“I am in complete shock of the whole thing to be entirely honest with you.” This is junior student and baseball player Andrew Nussbaum’s response when asked about the Champions of Charity movement that has swept the campus this semester. Champions of Charity is a competitive service initiative started early last semester. It drives students to become more involved in the service opportunities that the Mother Teresa Project has to offer. The more service hours a student works, the more points their dorm will receive, so by the end of the year they can be named the Champion of Charity and have a better chance at winning the renowned Dorm Wars competition. Over the semester, Champions of Charity has developed into a non-profit organization that seeks to reach beyond Ave Maria’s campus to other schools and individuals who desire to give of themselves for the education of impoverished students. It is truly an incredible movement that is being guided by the hand of Saint Mother Teresa. However, behind every incredible movement is a story.
In the spring of 2016, just before baseball season began, Andrew Nussbaum broke his wrist. Despite this blow to his athletic career, Andrew still had many ambitions for himself. Seeking President Towey’s advice, Andrew went to him wondering what the next step in his life would be. He wanted to know where he was going and how to get there. President Towey startled him by looking him straight in the eye and telling him, “My goal is to get you to heaven.” Before all business, career and athletic ambitions, President Towey showed Andrew that faith must be the priority. President Towey urged Andrew to go on a fifteen-day mission trip to Mexico City and work with the Missionary of Charity brothers. Andrew was reluctant to go at first, and described his first four days there as a “miserable and distraught” experience. He simply couldn’t understand why the brothers were so illuminated with joy when they had nothing. They were “tying shoes like it was the World Series and playing go fish like it was some sort of party.” Andrew couldn’t see why. It was all so bizarre.
Then the breakthrough came. Andrew came to see the brothers in a different light. He realized that in every single thing they did, the brothers were “willing the good of another” and constantly forgetting themselves. It was through this dying-to-self that the brothers were becoming more fully human. This realization was eye-opening for Andrew and caused him to apply this idea to every aspect of his life. Service became a gateway for his faith to reach new heights and spread beyond himself. By seeking to will the good for another, Andrew was given the opportunity to help more people than he could have ever imagined.
Champions of Charity was inspired by the missionaries’ Christ-like service combined with Andrew’s competitive business mind. When Andrew was 18 he got his insurance license without really knowing why. He took the test five times, finally passing on the fifth try. He was only one point away from another failure. At the time, Andrew didn’t foresee how God would use his talents. Yet his business experience was definitely a part of the inspiration for Champions of Charity. He saw a competition as a perfect way to create something that would inspire students to get more involved with service opportunities and fall in love with the undeniable beauty of helping others.

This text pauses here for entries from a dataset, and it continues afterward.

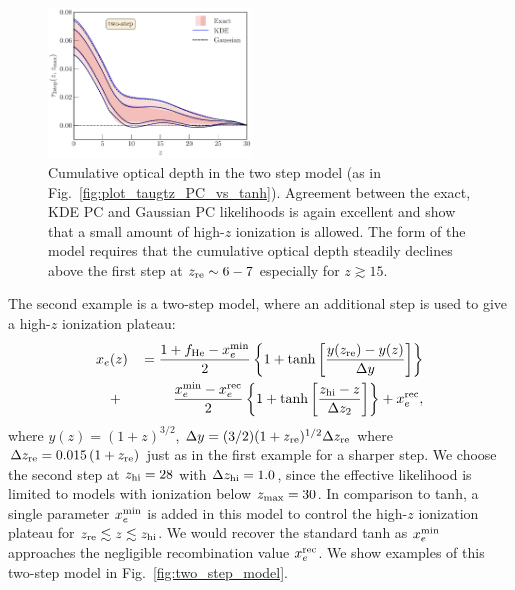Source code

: \documentclass[prd,twocolumn,amsmath,amssymb,floatfix,superscriptaddress,nofootinbib]{revtex4-1}
\newcommand{\zmax}{z_{\rm max}}
\newcommand{\xemin}{x_e^{\rm min}}
\newcommand{\bea}{\begin{eqnarray}}
\newcommand{\eea}{\end{eqnarray}}
\begin{document}
\begin{figure}
\includegraphics[width=0.48\textwidth]
{paper/plots/pl18_taugtz_tanh_highz_direct_vs_kde_vs_gaussian.pdf}
\caption{Cumulative optical depth in the two step model (as in Fig.~\ref{fig:plot_taugtz_PC_vs_tanh}).  Agreement between the exact, KDE PC and Gaussian PC likelihoods is again excellent and show that a small amount of high-$z$ ionization is allowed. The form of the model requires that the cumulative optical depth steadily declines above the first step at $z_{\rm re} \sim 6-7$ especially for $z\gtrsim 15$.
}
\label{fig:plot_taugtz_two_step_contours}
\end{figure}
 
The second example is a two-step model, where an additional step is used to give a high-$z$ ionization plateau: 
 \bea
x_e&(z)&\,= \frac{1+f_{\rm He} - \xemin}{2}\left\{  1+ \tanh\left[ \frac{y(z_{\rm re})-y(z)}{\Delta y} \right] \right\} \notag \\
&+& \frac{\xemin - x_e^{\rm rec}}{2}\left\{  1+ \tanh\left[ \frac{z_{\rm hi}-z}{\Delta z_{2}} \right] \right\} + x_e^{\rm rec},
 \label{eqn:tanh_highz}
 \eea
where $y(z)=(1+z)^{3/2}$, $\Delta y=(3/2)(1+z_{\rm re})^{1/2}\Delta z_{\rm re}$ where $\Delta z_{\rm re} = 0.015\, (1+z_{\rm re})$ just as in the first example for a sharper step.
We choose the second step at $z_{\rm hi}=28$ with $\Delta z_{\rm hi} = 1.0$, since the effective likelihood is limited to models with ionization below $\zmax=30$. 
In comparison to tanh, a single parameter $\xemin$ is added in this model to control the high-$z$ ionization plateau for $z_{\rm re} \lesssim z \lesssim z_{\rm hi}$. We would recover the standard tanh as $\xemin$ approaches the negligible recombination value $x_e^{\rm rec}$. We show examples
of this two-step model in Fig.~\ref{fig:two_step_model}.
\end{document}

This bold project has been a continuation of that incredible experience working with the brothers in Mexico. Andrew’s passion to serve, combined with the desires and ambitions of many other students has now become an unstoppable force on Ave’s campus. With the help of students and professors completely inspired by this mission of service, Champions of Charity has grown beyond the simple RA project that was envisioned. “No one is trying to be the head of it” so everyone is able to collaborate for the good of the whole operation.
Champions of Charity has caused a remarkable number of students, who otherwise may have never received an opportunity to serve, the chance to give outside of themselves. They discover a world where a gift of self is more beneficial than getting. Willing the good of another is the reason behind every action. Andrew says that it has been incredibly impactful for him to watch his fellow athletes take such a dynamic role in service. Service is what “kick-started his faith” and now he can see the same effect taking place in the lives of his friends and teammates. So many students are becoming more inspired, ambitious, selfless people through the opportunities that Champions of Charity and the Mother Teresa Project provide. Stepping beyond themselves, they are creating service initiatives through clothing and diaper drives and so many other projects all begun this semester. To summarize his project, Andrew says that “God has it.” God take charge of the whole operation and every person involved is just an instrument in His hands.
* Edit: Andrew has since stopped playing for the baseball team.